Numerose previsioni, analisi e retroscena si sono affastellati in questi giorni attorno alle prossime mosse di Giorgia Meloni, a partire dalla scelta di candidarsi alle elezioni europee e di annunciarlo in un comizio a Pescara, il 21 aprile, a urne ancora aperte (in Basilicata). Giustamente, i giornali si sono concentrati sulla sostanza. Dando per scontata la candidatura del leader di Forza Italia, Antonio Tajani, la scelta di Meloni finirebbe per mettere in una posizione ancora più difficile Matteo Salvini, che di candidarsi non ha nessuna intenzione, e che per questo pare abbia più volte scongiurato la presidente del Consiglio di ripensarci. Il fatto che Meloni, almeno a quanto risulta fin qui, non solo non ci abbia ripensato, ma si appresterebbe ad annunciare la sua corsa in un bel comizio a urne aperte, non pone solo un problema di rispetto del silenzio elettorale di cui vedremo quanto i mezzi di comunicazione terranno conto, ma anche un tema di rispetto degli alleati. Si rafforza insomma l’impressione che Meloni e tutto il suo partito non si accontentino di vincere, in coalizione e all’interno di un normale sistema di pesi e contrappesi, ma vogliano sempre stravincere, fare cappotto, spezzando le reni ad alleati riluttanti e a qualsiasi autorità terza si metta di mezzo.
Ne abbiamo avuto un assaggio recentemente con i folli attacchi all’opposizione, accusata addirittura di fomentare gli scontri di piazza, dopo i fatti di Pisa, ma soprattutto con i ripetuti e inequivocabili messaggi inviati al Capo dello stato, proprio su questo terreno, dopo che Sergio Mattarella aveva stigmatizzato le manganellate. Come ci hanno (involontariamente?) ricordato, qualche giorno fa, le parole dell’assessore Romano La Russa, fratello del presidente del Senato, rivolte all’opposizione nel Consiglio regionale della Lombardia (a proposito degli studenti di Pisa che sarebbero «le avanguardie di quelli che arrivano, come facevano i vostri nonni, con le spranghe in mano»). Seguito poi dal ministro Francesco Lollobrigida, cognato della presidente del Consiglio, secondo il quale «la tolleranza del passato verso questi episodi» (qui il riferimento era agli studenti della Federico II che hanno impedito di parlare al direttore di Repubblica, Maurizio Molinari) avrebbe addirittura «portato al terrorismo». È difficile non vedere in tutto questo la scelta netta e consapevole di alzare i toni dello scontro.
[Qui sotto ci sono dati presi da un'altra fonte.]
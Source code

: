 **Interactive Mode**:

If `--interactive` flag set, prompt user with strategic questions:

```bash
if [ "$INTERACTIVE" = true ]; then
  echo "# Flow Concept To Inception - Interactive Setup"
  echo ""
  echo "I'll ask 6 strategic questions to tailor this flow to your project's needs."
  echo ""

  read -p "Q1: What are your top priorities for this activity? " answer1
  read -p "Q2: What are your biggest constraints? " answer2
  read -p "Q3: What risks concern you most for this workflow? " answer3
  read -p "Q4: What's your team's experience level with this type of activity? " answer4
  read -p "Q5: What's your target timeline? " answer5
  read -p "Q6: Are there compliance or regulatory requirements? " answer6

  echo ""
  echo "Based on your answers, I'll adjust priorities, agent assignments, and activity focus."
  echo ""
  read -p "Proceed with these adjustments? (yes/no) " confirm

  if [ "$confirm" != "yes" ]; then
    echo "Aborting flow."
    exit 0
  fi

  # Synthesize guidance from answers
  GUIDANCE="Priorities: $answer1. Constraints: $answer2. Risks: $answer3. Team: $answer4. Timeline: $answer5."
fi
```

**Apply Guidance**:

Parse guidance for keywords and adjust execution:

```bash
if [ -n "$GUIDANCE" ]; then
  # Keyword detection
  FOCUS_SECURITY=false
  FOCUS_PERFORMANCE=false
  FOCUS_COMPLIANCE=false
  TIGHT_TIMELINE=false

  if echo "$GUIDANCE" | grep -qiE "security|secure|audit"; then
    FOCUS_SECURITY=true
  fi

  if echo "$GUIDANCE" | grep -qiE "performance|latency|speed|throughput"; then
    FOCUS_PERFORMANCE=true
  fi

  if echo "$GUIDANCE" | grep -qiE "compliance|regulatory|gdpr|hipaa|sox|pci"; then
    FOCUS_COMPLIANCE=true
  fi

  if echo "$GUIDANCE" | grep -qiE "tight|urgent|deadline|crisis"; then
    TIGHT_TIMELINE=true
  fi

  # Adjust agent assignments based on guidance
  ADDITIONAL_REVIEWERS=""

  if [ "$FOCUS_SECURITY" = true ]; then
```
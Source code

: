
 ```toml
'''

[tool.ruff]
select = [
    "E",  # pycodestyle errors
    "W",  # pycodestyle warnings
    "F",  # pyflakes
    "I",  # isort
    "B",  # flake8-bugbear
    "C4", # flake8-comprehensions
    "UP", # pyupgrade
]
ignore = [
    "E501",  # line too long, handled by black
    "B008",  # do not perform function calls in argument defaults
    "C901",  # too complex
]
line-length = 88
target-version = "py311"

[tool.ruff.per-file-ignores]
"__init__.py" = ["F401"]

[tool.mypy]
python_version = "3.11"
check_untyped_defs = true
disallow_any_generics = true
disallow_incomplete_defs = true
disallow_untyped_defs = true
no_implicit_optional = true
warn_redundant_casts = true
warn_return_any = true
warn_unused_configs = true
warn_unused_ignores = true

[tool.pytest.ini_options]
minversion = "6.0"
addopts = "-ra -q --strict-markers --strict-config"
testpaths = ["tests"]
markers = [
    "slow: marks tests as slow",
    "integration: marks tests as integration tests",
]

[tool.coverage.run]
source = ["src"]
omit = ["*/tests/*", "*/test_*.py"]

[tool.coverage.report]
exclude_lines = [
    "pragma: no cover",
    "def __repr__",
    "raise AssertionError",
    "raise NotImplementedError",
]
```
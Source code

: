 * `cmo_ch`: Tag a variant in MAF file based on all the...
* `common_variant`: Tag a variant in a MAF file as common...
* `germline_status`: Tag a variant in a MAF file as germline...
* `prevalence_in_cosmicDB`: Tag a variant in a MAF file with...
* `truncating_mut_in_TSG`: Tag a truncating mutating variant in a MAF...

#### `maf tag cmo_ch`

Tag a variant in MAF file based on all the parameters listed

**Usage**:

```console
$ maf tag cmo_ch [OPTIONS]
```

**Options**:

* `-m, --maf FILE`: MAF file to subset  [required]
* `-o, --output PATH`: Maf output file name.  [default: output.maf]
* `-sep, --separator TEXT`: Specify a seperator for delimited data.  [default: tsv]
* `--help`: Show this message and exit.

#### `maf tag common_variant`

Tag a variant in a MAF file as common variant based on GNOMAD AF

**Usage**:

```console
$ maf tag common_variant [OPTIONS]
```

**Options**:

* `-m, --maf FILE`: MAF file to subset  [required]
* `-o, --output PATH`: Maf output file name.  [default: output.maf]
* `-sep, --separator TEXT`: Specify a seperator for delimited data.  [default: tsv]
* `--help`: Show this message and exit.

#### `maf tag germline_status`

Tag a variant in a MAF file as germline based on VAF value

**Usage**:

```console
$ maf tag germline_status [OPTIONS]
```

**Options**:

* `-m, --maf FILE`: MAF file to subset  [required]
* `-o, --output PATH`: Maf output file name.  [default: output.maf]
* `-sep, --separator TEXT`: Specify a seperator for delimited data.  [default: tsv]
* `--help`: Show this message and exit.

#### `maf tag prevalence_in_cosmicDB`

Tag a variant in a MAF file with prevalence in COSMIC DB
Non si tratta solo di polarizzare la campagna per le europee, sempre a danno degli alleati e in particolare di Salvini. C’è un dato politico-culturale di fondo, e anche un pericolo, se guardiamo alla riforma costituzionale del premierato (vero motivo dello scontro con Mattarella). C’è soprattutto uno schema di gioco fondato sempre e comunque sul bisogno di un nemico assoluto al quale attribuire la colpa di tutti i propri insuccessi e contro il quale mobilitare e rimotivare i propri sostenitori, con quel tipico miscuglio di vittimismo e aggressività, complessi d’inferiorità e manie di grandezza che trasuda da ogni dichiarazione della presidente del Consiglio. E poi c’è anche quel dettaglio, sicuramente casuale, che il giorno scelto per il grande annuncio della sua candidatura, il 21 aprile, coincida con il cosiddetto «Natale di Roma», prima festività introdotta dal fascismo. Di questo passo, chissà che non ci tocchi celebrare pure il Natale di Giorgia.